Pada hari Senin, 28 Oktober, kuasa hukum Sandra Dewi melaporkan langkah pencabutan gugatan itu di Pengadilan Negeri Jakarta Pusat. Majelis hakim kemudian menyatakan bahwa gugatan keberatan Sandra Dewi secara resmi dicabut dan tidak akan dilanjutkan ke tahap berikutnya.
Dengan keputusan tersebut, seluruh aset yang sebelumnya disengketakan telah diberi status yang memungkinkan negara untuk dieksekusi. Terdiri dari tas-tas mewah, perhiasan, deposito, tabungan, dan rumah mewah adalah aset.
Sebelum ini, Sandra Dewi telah mengajukan keberatan karena dia percaya bahwa aset yang disita adalah aset pribadi dan tidak terkait dengan masalah yang menimpa suaminya. Namun, gugatannya dicabut, menunjukkan tidak memperpanjang perdebatan hukum tersebut.

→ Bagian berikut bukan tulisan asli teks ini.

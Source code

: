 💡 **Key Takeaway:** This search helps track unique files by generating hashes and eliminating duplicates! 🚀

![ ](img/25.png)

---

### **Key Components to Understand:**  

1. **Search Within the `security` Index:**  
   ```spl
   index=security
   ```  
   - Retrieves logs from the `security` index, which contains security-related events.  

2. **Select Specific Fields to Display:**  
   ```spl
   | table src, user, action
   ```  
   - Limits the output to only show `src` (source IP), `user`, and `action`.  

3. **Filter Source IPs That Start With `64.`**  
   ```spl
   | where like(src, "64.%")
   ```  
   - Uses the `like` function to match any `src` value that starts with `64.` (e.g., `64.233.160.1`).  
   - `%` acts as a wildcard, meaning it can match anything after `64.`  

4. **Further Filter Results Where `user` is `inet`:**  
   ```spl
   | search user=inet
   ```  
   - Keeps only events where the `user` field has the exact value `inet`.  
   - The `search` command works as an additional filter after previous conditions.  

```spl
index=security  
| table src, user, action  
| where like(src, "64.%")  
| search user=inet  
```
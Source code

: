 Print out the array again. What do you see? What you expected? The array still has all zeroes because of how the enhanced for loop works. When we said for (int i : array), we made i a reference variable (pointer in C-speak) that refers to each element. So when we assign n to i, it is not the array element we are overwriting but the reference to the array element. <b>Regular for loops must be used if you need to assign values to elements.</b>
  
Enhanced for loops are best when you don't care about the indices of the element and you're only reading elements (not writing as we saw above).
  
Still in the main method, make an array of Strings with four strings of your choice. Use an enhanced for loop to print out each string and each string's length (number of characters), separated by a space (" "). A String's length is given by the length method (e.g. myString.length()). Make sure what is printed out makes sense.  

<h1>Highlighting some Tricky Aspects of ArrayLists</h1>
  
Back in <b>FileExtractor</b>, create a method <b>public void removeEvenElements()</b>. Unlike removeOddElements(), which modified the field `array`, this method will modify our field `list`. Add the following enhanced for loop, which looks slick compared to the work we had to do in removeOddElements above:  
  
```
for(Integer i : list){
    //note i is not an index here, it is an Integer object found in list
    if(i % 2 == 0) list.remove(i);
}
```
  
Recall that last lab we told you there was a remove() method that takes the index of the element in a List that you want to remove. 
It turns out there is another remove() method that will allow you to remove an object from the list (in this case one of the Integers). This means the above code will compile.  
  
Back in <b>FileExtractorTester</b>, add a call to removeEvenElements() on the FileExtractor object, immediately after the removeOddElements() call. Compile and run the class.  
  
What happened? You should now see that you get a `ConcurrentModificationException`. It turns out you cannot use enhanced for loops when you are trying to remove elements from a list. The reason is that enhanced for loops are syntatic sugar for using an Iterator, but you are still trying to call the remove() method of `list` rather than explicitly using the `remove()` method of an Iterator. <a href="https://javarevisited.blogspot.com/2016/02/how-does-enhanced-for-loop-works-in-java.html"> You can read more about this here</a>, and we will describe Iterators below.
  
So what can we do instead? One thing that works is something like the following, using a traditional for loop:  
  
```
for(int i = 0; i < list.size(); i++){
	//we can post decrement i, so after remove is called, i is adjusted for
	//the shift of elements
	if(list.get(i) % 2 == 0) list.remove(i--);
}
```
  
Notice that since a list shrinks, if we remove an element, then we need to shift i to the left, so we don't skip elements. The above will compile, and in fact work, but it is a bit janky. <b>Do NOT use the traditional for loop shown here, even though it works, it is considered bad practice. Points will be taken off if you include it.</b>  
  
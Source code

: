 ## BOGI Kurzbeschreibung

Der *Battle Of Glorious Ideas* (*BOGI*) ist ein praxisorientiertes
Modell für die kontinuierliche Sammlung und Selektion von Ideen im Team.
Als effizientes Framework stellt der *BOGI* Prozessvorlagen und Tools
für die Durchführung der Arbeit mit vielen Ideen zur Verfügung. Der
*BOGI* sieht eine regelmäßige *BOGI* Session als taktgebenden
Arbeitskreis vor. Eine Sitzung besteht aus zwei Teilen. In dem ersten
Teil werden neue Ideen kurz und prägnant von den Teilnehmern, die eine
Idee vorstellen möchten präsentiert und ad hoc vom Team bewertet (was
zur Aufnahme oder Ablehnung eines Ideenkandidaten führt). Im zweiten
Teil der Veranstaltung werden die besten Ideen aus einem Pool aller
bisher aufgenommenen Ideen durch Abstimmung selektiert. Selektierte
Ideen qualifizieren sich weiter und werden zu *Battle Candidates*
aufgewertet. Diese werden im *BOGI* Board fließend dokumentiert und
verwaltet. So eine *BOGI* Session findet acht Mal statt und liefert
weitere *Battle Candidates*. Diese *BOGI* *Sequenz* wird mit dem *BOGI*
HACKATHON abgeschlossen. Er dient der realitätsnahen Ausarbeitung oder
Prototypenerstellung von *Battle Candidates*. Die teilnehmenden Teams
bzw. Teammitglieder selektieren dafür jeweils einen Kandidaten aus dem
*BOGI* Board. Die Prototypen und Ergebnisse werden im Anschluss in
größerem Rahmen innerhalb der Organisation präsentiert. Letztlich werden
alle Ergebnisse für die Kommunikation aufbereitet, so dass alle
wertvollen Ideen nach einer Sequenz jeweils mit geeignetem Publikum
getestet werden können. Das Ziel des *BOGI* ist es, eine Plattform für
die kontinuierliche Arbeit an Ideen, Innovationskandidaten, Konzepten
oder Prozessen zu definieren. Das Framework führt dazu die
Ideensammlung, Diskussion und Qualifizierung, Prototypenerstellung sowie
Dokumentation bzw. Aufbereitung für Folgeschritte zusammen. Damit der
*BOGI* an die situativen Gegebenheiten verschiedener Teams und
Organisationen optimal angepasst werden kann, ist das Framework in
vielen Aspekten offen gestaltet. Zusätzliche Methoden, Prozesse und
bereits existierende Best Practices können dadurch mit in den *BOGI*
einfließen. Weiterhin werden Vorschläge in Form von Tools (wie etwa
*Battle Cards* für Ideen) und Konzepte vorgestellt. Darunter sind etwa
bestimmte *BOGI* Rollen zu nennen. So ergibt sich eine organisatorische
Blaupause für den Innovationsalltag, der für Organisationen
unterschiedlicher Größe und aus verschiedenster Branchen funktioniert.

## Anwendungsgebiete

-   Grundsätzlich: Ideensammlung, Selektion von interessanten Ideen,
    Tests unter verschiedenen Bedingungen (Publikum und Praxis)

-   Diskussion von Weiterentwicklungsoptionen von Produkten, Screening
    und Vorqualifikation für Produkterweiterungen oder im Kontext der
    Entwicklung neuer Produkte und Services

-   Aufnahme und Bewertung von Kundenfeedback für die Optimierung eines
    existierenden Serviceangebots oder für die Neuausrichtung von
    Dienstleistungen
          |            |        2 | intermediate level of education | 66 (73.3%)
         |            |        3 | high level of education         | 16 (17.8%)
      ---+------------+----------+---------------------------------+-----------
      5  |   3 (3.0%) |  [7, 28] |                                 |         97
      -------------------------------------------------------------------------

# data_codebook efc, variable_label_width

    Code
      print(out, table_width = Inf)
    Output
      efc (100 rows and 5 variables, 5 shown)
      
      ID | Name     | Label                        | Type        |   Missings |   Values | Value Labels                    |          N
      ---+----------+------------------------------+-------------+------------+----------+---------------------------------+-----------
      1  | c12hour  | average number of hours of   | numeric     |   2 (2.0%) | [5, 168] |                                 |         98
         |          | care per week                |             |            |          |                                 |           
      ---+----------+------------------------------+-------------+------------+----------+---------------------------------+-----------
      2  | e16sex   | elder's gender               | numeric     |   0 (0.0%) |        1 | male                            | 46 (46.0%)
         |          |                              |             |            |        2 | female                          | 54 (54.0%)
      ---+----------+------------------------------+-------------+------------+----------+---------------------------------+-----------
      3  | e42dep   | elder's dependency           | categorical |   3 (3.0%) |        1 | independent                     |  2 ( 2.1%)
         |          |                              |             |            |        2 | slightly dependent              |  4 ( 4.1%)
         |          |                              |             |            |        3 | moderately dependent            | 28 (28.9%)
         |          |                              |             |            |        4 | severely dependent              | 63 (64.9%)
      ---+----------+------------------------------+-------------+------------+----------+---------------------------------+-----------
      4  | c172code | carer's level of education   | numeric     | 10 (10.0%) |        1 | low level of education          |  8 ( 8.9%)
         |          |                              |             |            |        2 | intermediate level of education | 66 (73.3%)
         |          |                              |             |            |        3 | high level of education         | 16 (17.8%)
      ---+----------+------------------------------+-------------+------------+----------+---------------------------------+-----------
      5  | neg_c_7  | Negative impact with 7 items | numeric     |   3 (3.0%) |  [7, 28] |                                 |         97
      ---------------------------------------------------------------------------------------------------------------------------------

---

Sementara itu, atas kasus korupsi tata niaga timah di wilayah IUP PT Timah Tbk dari tahun 2015 hingga 2022, Harvey Moeis telah dijatuhi hukuman 20 tahun penjara dan juga diwajibkan membayar uang pengganti yang sangat besar.
Keputusan Sandra Dewi memungkinkan Kejaksaan Agung memulai eksekusi dan pemulihan kerugian negara dari kasus besar yang melibatkan banyak pengusaha dan pejabat nasional.